Interpréter une oeuvre à la lumière de ses propres convictions est une chose (naturelle). Lui prêter des intentions en est une autre (plus périlleuse). Il s'est dit bien des choses, ici et ailleurs depuis quelques semaines, sur le sujet du traitement de l'avortement au cinéma.

L'avortement est légal aux États-Unis depuis 35 ans. Il l'est depuis 20 ans au Canada. Ce qui n'empêche pas aujourd'hui groupes «pro-vie» et «pro-choix» de se livrer une bataille de tous les instants sur le bien-fondé de l'interruption volontaire de grossesse. La légalisation de l'avortement, en ces temps de néoconservatisme, est tout sauf un sujet clos.

Aussi, à la fin 2007, lorsque les films Juno et 4 mois, 3 semaines et 2 jours, traitant très différemment et à divers degrés de l'avortement, ont pris l'affiche, le débat sur la manière dont ce sujet controversé est abordé au cinéma a été relancé.

La semaine dernière, la professeure Margaret Somerville, directrice du Centre de médecine, d'éthique et de droit de l'Université McGill, interprétait à sa manière dans nos pages une scène de la comédie Juno. L'héroïne, une adolescente enceinte en route vers une clinique d'avortement, est apostrophée par une camarade de classe «pro-vie» qui lui fait remarquer que son foetus a des ongles. «Cette intervention personnifie le foetus, écrit Margaret Somerville. Nous pouvons nous identifier à lui, il est comme nous. L'adolescente enceinte a changé d'idée et mené à terme sa grossesse.»
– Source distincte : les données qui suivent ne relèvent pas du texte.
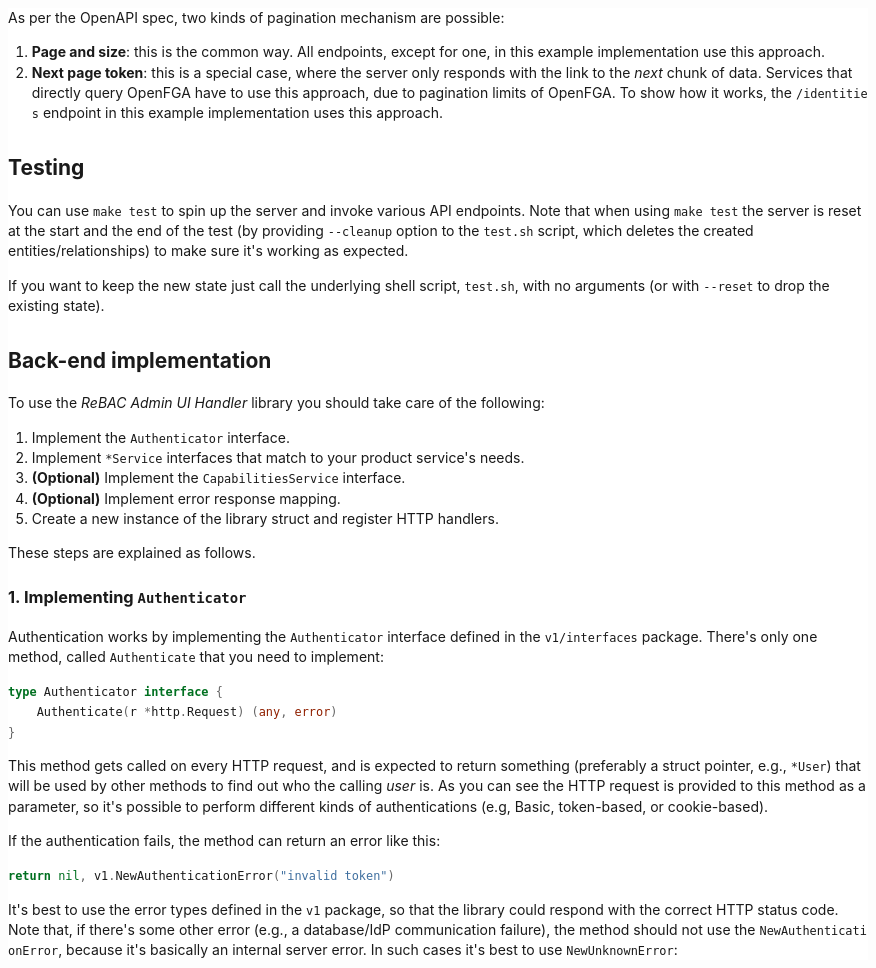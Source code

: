 As per the OpenAPI spec, two kinds of pagination mechanism are possible:

1. **Page and size**: this is the common way. All endpoints, except for one, in this example implementation use this approach.
2. **Next page token**: this is a special case, where the server only responds with the link to the *next* chunk of data. Services that directly query OpenFGA have to use this approach, due to pagination limits of OpenFGA. To show how it works, the `/identities` endpoint in this example implementation uses this approach.

## Testing

You can use `make test` to spin up the server and invoke various API endpoints. Note that when using `make test` the server is reset at the start and the end of the test (by providing `--cleanup` option to the `test.sh` script, which deletes the created entities/relationships) to make sure it's working as expected.

If you want to keep the new state just call the underlying shell script, `test.sh`, with no arguments (or with `--reset` to drop the existing state).

## Back-end implementation

To use the *ReBAC Admin UI Handler* library you should take care of the following:

1. Implement the `Authenticator` interface.
2. Implement `*Service` interfaces that match to your product service's needs.
3. **(Optional)** Implement the `CapabilitiesService` interface.
4. **(Optional)** Implement error response mapping.
5. Create a new instance of the library struct and register HTTP handlers.

These steps are explained as follows.

### 1. Implementing `Authenticator`

Authentication works by implementing the `Authenticator` interface defined in the `v1/interfaces` package. There's only one method, called `Authenticate` that you need to implement:

```go
type Authenticator interface {
    Authenticate(r *http.Request) (any, error) 
}
```

This method gets called on every HTTP request, and is expected to return something (preferably a struct pointer, e.g., `*User`) that will be used by other methods to find out who the calling *user* is. As you can see the HTTP request is provided to this method as a parameter, so it's possible to perform different kinds of authentications (e.g, Basic, token-based, or cookie-based).

If the authentication fails, the method can return an error like this:

```go
return nil, v1.NewAuthenticationError("invalid token")
```

It's best to use the error types defined in the `v1` package, so that the library could respond with the correct HTTP status code. Note that, if there's some other error (e.g., a database/IdP communication failure), the method should not use the `NewAuthenticationError`, because it's basically an internal server error. In such cases it's best to use `NewUnknownError`:
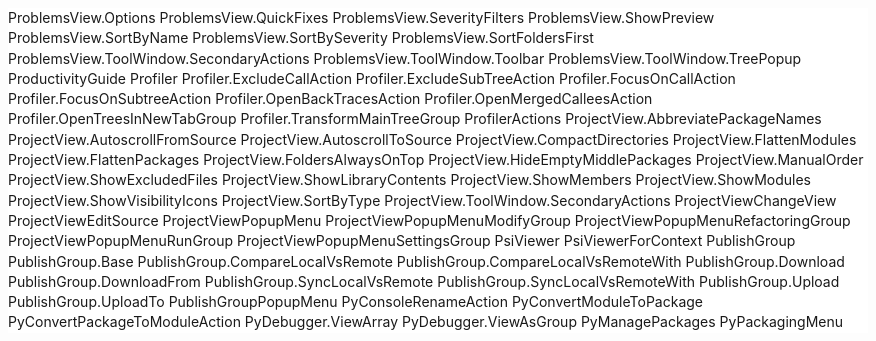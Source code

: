 ProblemsView.Options
ProblemsView.QuickFixes                            <A-CR>
ProblemsView.SeverityFilters
ProblemsView.ShowPreview
ProblemsView.SortByName
ProblemsView.SortBySeverity
ProblemsView.SortFoldersFirst
ProblemsView.ToolWindow.SecondaryActions
ProblemsView.ToolWindow.Toolbar
ProblemsView.ToolWindow.TreePopup
ProductivityGuide
Profiler
Profiler.ExcludeCallAction
Profiler.ExcludeSubTreeAction
Profiler.FocusOnCallAction
Profiler.FocusOnSubtreeAction
Profiler.OpenBackTracesAction
Profiler.OpenMergedCalleesAction
Profiler.OpenTreesInNewTabGroup
Profiler.TransformMainTreeGroup
ProfilerActions
ProjectView.AbbreviatePackageNames
ProjectView.AutoscrollFromSource
ProjectView.AutoscrollToSource
ProjectView.CompactDirectories
ProjectView.FlattenModules
ProjectView.FlattenPackages
ProjectView.FoldersAlwaysOnTop
ProjectView.HideEmptyMiddlePackages
ProjectView.ManualOrder
ProjectView.ShowExcludedFiles
ProjectView.ShowLibraryContents
ProjectView.ShowMembers
ProjectView.ShowModules
ProjectView.ShowVisibilityIcons
ProjectView.SortByType
ProjectView.ToolWindow.SecondaryActions
ProjectViewChangeView                              <A-F1>
ProjectViewEditSource                              <F4>
ProjectViewPopupMenu
ProjectViewPopupMenuModifyGroup
ProjectViewPopupMenuRefactoringGroup
ProjectViewPopupMenuRunGroup
ProjectViewPopupMenuSettingsGroup
PsiViewer
PsiViewerForContext
PublishGroup
PublishGroup.Base
PublishGroup.CompareLocalVsRemote
PublishGroup.CompareLocalVsRemoteWith
PublishGroup.Download
PublishGroup.DownloadFrom
PublishGroup.SyncLocalVsRemote
PublishGroup.SyncLocalVsRemoteWith
PublishGroup.Upload
PublishGroup.UploadTo                              <A-C-S-X>
PublishGroupPopupMenu
PyConsoleRenameAction
PyConvertModuleToPackage
PyConvertPackageToModuleAction
PyDebugger.ViewArray
PyDebugger.ViewAsGroup
PyManagePackages
PyPackagingMenu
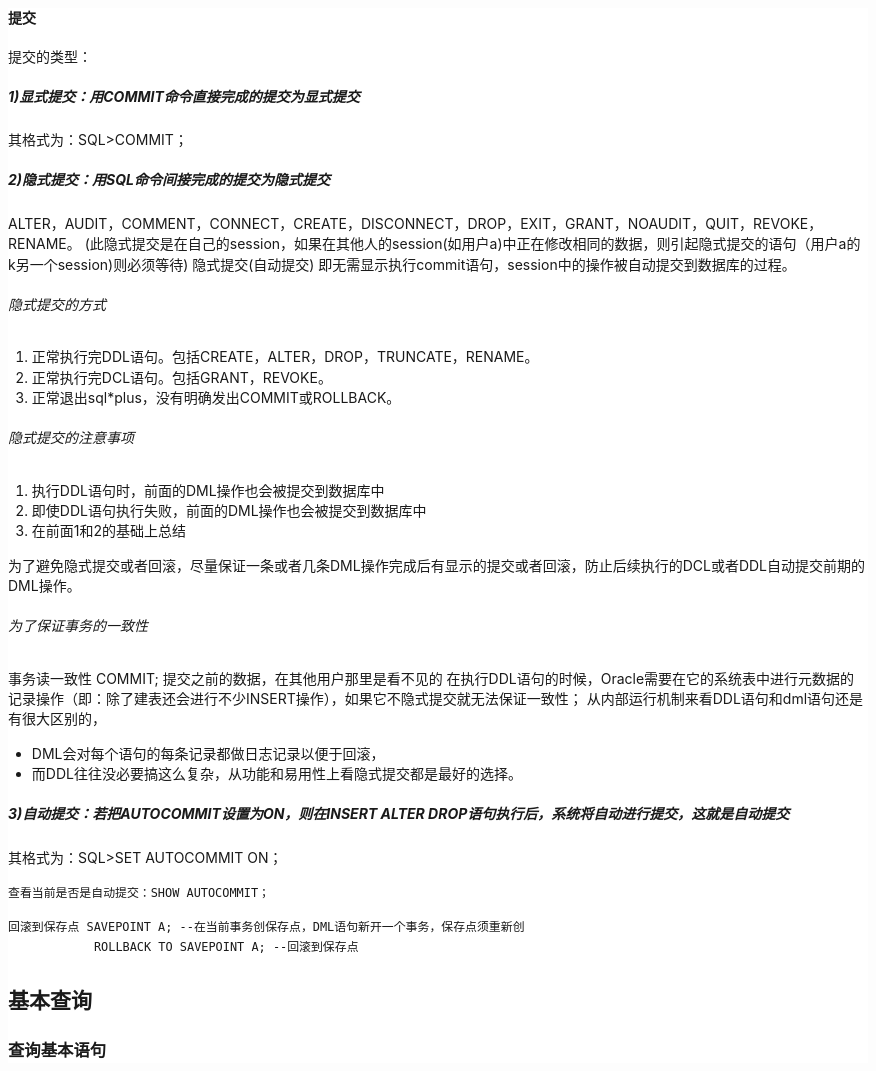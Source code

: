 #### 提交

 提交的类型：

##### 1)显式提交：用COMMIT命令直接完成的提交为显式提交

其格式为：SQL>COMMIT；

##### 2)隐式提交：用SQL命令间接完成的提交为隐式提交

ALTER，AUDIT，COMMENT，CONNECT，CREATE，DISCONNECT，DROP，EXIT，GRANT，NOAUDIT，QUIT，REVOKE，RENAME。
(此隐式提交是在自己的session，如果在其他人的session(如用户a)中正在修改相同的数据，则引起隐式提交的语句（用户a的k另一个session)则必须等待)
隐式提交(自动提交) 即无需显示执行commit语句，session中的操作被自动提交到数据库的过程。

###### 隐式提交的方式

1. 正常执行完DDL语句。包括CREATE，ALTER，DROP，TRUNCATE，RENAME。
2. 正常执行完DCL语句。包括GRANT，REVOKE。
3. 正常退出sql*plus，没有明确发出COMMIT或ROLLBACK。

###### 隐式提交的注意事项

1. 执行DDL语句时，前面的DML操作也会被提交到数据库中
2. 即使DDL语句执行失败，前面的DML操作也会被提交到数据库中
3. 在前面1和2的基础上总结

为了避免隐式提交或者回滚，尽量保证一条或者几条DML操作完成后有显示的提交或者回滚，防止后续执行的DCL或者DDL自动提交前期的DML操作。

###### 为了保证事务的一致性

 事务读一致性
COMMIT;
提交之前的数据，在其他用户那里是看不见的
在执行DDL语句的时候，Oracle需要在它的系统表中进行元数据的记录操作（即：除了建表还会进行不少INSERT操作），如果它不隐式提交就无法保证一致性；
从内部运行机制来看DDL语句和dml语句还是有很大区别的，

- DML会对每个语句的每条记录都做日志记录以便于回滚，
- 而DDL往往没必要搞这么复杂，从功能和易用性上看隐式提交都是最好的选择。

##### 3)自动提交：若把AUTOCOMMIT设置为ON，则在INSERT ALTER DROP语句执行后，系统将自动进行提交，这就是自动提交

其格式为：SQL>SET AUTOCOMMIT ON；

```
查看当前是否是自动提交：SHOW AUTOCOMMIT；
```

```
回滚到保存点 SAVEPOINT A; --在当前事务创保存点，DML语句新开一个事务，保存点须重新创
            ROLLBACK TO SAVEPOINT A; --回滚到保存点
```

## 基本查询

### 查询基本语句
L'analyse de Mme Somerville m'a fait sursauter. D'abord parce que la remarque sur le fait qu'un foetus a des ongles m'a semblé davantage un ressort comique (efficace) imaginé par la scénariste Diablo Cody pour caricaturer les militants «pro-vie» que le prétexte à une quelconque prise de conscience. Ensuite parce que Juno n'est pas essentiellement un film sur l'avortement, et certainement pas «un réquisitoire tacite contre l'avortement», comme l'écrivait mardi ma collègue Lysiane Gagnon.

Ce genre d'interprétation, à mon avis, tient du détournement de sens. Juno, j'oserais dire, est tout le contraire d'un film «pro-vie». Il s'agit plutôt, si l'on insiste pour le voir à travers ce prisme réducteur, d'un film «pro-choix», au sens le plus large du terme. Une charmante comédie, intelligente et irrévérencieuse, qui pose un regard tout sauf infantilisant sur les adolescents, en célébrant la liberté de choix (entre autres celui de se faire, ou pas, avorter).

Ce dont Juno ne fait pas la promotion, c'est l'obligation de mettre au monde un enfant qui n'est pas désiré. Pas plus qu'il ne cautionne l'obligation d'une femme de se faire avorter si elle n'a pas un âge donné ou qu'elle n'est pas mariée. Le propos de Juno transcende de toute manière ce débat stérile.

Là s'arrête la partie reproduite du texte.